_Work instruction_
For each line in the data that includes "Surcharge", make a copy.
********
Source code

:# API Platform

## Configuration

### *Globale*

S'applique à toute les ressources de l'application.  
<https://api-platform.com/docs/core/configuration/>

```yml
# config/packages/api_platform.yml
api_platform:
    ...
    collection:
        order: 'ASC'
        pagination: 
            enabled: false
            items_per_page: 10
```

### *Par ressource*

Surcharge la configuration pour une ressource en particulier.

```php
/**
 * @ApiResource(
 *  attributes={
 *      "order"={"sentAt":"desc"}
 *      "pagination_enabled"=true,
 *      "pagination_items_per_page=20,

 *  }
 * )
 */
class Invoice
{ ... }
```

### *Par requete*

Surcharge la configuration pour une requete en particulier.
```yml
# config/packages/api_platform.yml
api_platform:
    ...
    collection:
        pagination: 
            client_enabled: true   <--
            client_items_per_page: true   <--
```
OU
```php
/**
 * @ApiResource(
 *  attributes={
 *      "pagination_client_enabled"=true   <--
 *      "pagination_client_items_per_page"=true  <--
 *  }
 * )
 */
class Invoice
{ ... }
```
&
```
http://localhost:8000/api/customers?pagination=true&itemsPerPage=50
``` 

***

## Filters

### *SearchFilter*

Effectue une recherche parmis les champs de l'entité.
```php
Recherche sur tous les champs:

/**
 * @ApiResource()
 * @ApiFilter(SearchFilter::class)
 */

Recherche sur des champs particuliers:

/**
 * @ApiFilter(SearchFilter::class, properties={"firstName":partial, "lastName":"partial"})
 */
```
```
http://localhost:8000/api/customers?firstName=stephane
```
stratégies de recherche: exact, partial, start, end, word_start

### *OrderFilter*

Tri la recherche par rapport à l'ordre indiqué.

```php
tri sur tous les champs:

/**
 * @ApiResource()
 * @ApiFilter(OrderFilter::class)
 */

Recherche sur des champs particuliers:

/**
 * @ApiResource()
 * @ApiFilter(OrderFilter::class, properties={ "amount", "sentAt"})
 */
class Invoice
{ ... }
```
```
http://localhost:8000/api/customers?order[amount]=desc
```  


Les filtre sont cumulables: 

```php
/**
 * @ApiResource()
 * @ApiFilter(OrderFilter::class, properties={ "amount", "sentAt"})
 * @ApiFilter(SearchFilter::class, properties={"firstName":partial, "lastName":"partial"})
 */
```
********
_Result of this exercise_
Surcharge la configuration pour une ressource en particulier.
Surcharge la configuration pour une requete en particulier.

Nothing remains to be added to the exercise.